Prop 1 crumbles: Lawmakers start work on ‘Plan B’

Posted at 10:27 PM, May 06, 2015
and last updated 2015-05-06 22:27:33-04

MICHIGAN -- With Proposal 1 hitting a giant pothole Tuesday night, the attention now turns to building an alternative plan.

Prop 1 crumbled at the polls, rejected  by a whopping 4 to 1 margin, the worst loss for a ballot measure since the current state constitution was adopted in the 1960s. The plan, if approved, would have removed the sales tax from motor fuels, increased the motor fuel tax, and replaced the lost sale tax revenue by increasing the state sales tax to 7 percent. That would have raised more than $1.2 billion for roads.

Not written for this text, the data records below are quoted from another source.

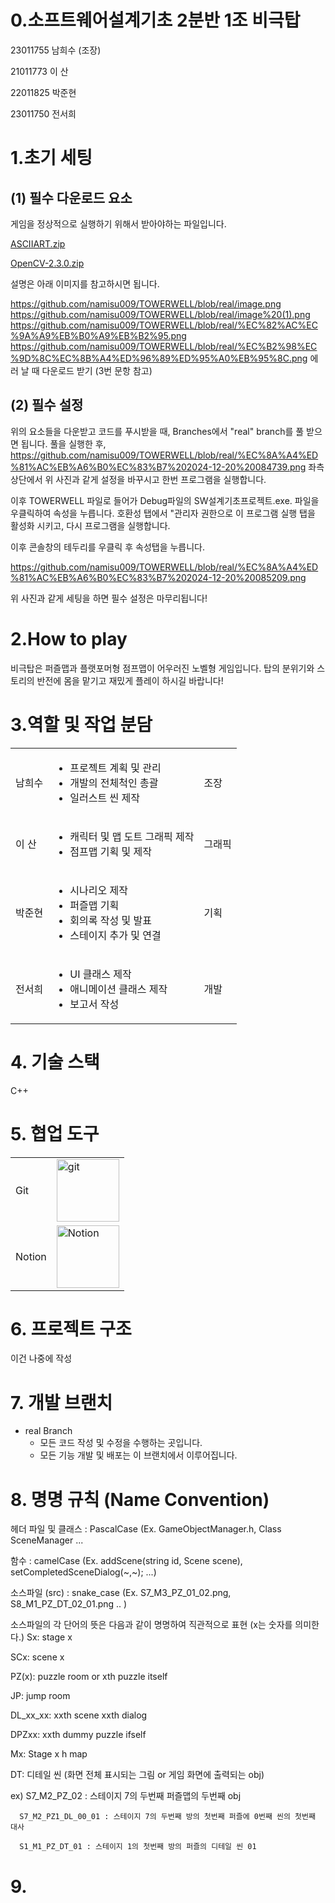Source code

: # 0.소프트웨어설계기초 2분반 1조 비극탑
23011755 남희수 (조장)

21011773 이  산

22011825 박준현

23011750 전서희

# 1.초기 세팅

## (1) 필수 다운로드 요소

게임을 정상적으로 실행하기 위해서 받아야하는 파일입니다.


[ASCIIART.zip](https://prod-files-secure.s3.us-west-2.amazonaws.com/ec7b2ff7-5393-4db9-a207-431881ce65c6/b222d34e-dbad-43ff-bcc7-d2f0c8008455/ASCIIART.zip)

[OpenCV-2.3.0.zip](https://github.com/user-attachments/files/18204175/OpenCV-2.3.0.zip)

설명은 아래 이미지를 참고하시면 됩니다.


https://github.com/namisu009/TOWERWELL/blob/real/image.png
https://github.com/namisu009/TOWERWELL/blob/real/image%20(1).png
https://github.com/namisu009/TOWERWELL/blob/real/%EC%82%AC%EC%9A%A9%EB%B0%A9%EB%B2%95.png
https://github.com/namisu009/TOWERWELL/blob/real/%EC%B2%98%EC%9D%8C%EC%8B%A4%ED%96%89%ED%95%A0%EB%95%8C.png
에러 날 때 다운로드 받기 (3번 문항 참고)

## (2) 필수 설정

위의 요소들을 다운받고 코드를 푸시받을 때, Branches에서 "real" branch를 풀 받으면 됩니다.
풀을 실행한 후, 
https://github.com/namisu009/TOWERWELL/blob/real/%EC%8A%A4%ED%81%AC%EB%A6%B0%EC%83%B7%202024-12-20%20084739.png
좌측 상단에서 위 사진과 같게 설정을 바꾸시고 한번 프로그램을 실행합니다.

이후 TOWERWELL 파일로 들어가 Debug파일의 SW설계기초프로젝트.exe. 파일을 우클릭하여
속성을 누릅니다.
호환성 탭에서 "관리자 권한으로 이 프로그램 실행 탭을 활성화 시키고, 다시 프로그램을 실행합니다.

이후 콘솔창의 테두리를 우클릭 후 속성탭을 누릅니다.

https://github.com/namisu009/TOWERWELL/blob/real/%EC%8A%A4%ED%81%AC%EB%A6%B0%EC%83%B7%202024-12-20%20085209.png

위 사진과 같게 세팅을 하면 필수 설정은 마무리됩니다!


# 2.How to play

비극탑은 퍼즐맵과 플랫포머형 점프맵이 어우러진 노벨형 게임입니다.
탑의 분위기와 스토리의 반전에 몸을 맡기고 재밌게 플레이 하시길 바랍니다!



# 3.역할 및 작업 분담

|  |  |  |
|-----------------|-----------------|-----------------|
| 남희수 | <ul><li>프로젝트 계획 및 관리</li><li>개발의 전체척인 총괄</li><li>일러스트 씬 제작</li></ul>|조장|
| 이  산 | <ul><li>캐릭터 및 맵 도트 그래픽 제작</li><li>점프맵 기획 및 제작</li></ul>|그래픽|
| 박준현 |<ul><li>시나리오 제작</li><li>퍼즐맵 기획</li><li>회의록 작성 및 발표</li><li>스테이지 추가 및 연결</li></ul>|기획|
| 전서희 | <ul><li>UI 클래스 제작</li><li>애니메이션 클래스 제작</li><li>보고서 작성</li></ul>|개발|

# 4. 기술 스택

C++

# 5. 협업 도구

|  |  |
|-----------------|-----------------|
| Git    |  <img src="https://github.com/user-attachments/assets/483abc38-ed4d-487c-b43a-3963b33430e6" alt="git" width="100">    |
| Notion    |  <img src="https://github.com/user-attachments/assets/34141eb9-deca-416a-a83f-ff9543cc2f9a" alt="Notion" width="100">    |


# 6. 프로젝트 구조

이건 나중에 작성

# 7. 개발 브랜치

- real Branch
    - 모든 코드 작성 및 수정을 수행하는 곳입니다.
    - 모든 기능 개발 및 배포는 이 브랜치에서 이루어집니다.

 # 8. 명명 규칙 (Name Convention)
   헤더 파일 및 클래스 : PascalCase (Ex. GameObjectManager.h, Class SceneManager ...

   
   함수 : camelCase (Ex. addScene(string id, Scene scene), setCompletedSceneDialog(~,~); ...)

   
   소스파일 (src) : snake_case (Ex. S7_M3_PZ_01_02.png, S8_M1_PZ_DT_02_01.png .. )

   소스파일의 각 단어의 뜻은 다음과 같이 명명하여 직관적으로 표현 (x는 숫자를 의미한다.)
   Sx: stage x

   SCx: scene x
   
   PZ(x): puzzle room or xth puzzle itself
   
   JP: jump room
   
   DL_xx_xx: xxth scene xxth dialog
   
   DPZxx: xxth dummy puzzle ifself
   
   Mx: Stage x h map
   
   DT: 디테일 씬 (화면 전체 표시되는 그림 or 게임 화면에 출력되는 obj)

  ex) S7_M2_PZ_02 : 스테이지 7의 두번째 퍼즐맵의 두번째 obj
  
      S7_M2_PZ1_DL_00_01 : 스테이지 7의 두번째 방의 첫번째 퍼즐에 0번째 씬의 첫번째 대사
      
      S1_M1_PZ_DT_01 : 스테이지 1의 첫번째 방의 퍼즐의 디테일 씬 01


# 9.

On Wednesday, House Speaker Kevin Cotter, R-Mt. Pleasant, promised an alternative would be ready in days, not weeks.

Cotter said he would like to stick to four foundational pillars as the road conversation continues: fair taxes, using existing dollars, better prioritizing road funding, and ensuring quality work.

"I don’t think any member can now tell you that they don’t know where their constituents stand on this, because we’ve been in the districts and having the conversations," Cotter told reporters on Wednesday in Lansing.

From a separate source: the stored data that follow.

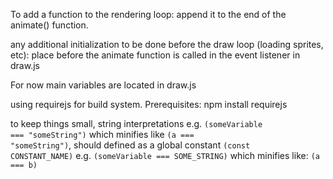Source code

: To add a function to the rendering loop:
append it to the end of the animate() function.

any additional initialization to be done before the draw loop (loading sprites, etc):
place before the animate function is called in the event listener in draw.js

For now main variables are located in draw.js


using requirejs for build system. Prerequisites: npm install requirejs

to keep things small, string interpretations
e.g. <code>(someVariable === "someString")</code>
which minifies like <code>(a === "someString")</code>,
should defined as a global constant <code>(const CONSTANT\_NAME)</code>
e.g. <code>(someVariable === SOME_STRING)</code>
which minifies like: <code>(a === b)</code>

"I think we can get this done in short order. Sure, it’ll require some multitasking with the budgets before us, but we’re certainly capable of that.”

A plan from Cotter would also prioritize finding money elsewhere in the budget instead of raising taxes.

Both Democratic and Republican leadership expressed interest in being open to working during the legislative summer break.

“No more Band-Aid solutions," Rep. Tim Greimel, D-Aurburn Hills, said Wednesday. "Future solutions must be long-term and not waste taxpayers resources on gimmicks.”

While any specifics for an alternative plan remain unclear, Gov. Snyder hinted on Wednesday that he'd be more likely to support something similar to the plan introduced in the Senate last year that would have restructured the tax formula on gas. "That had a lot of positive elements, and that’s something we can build off," he told reporters in Holland Wednesday.

"I think there are viable choices out there. It’s just a question of gaining support from all three parts of government.”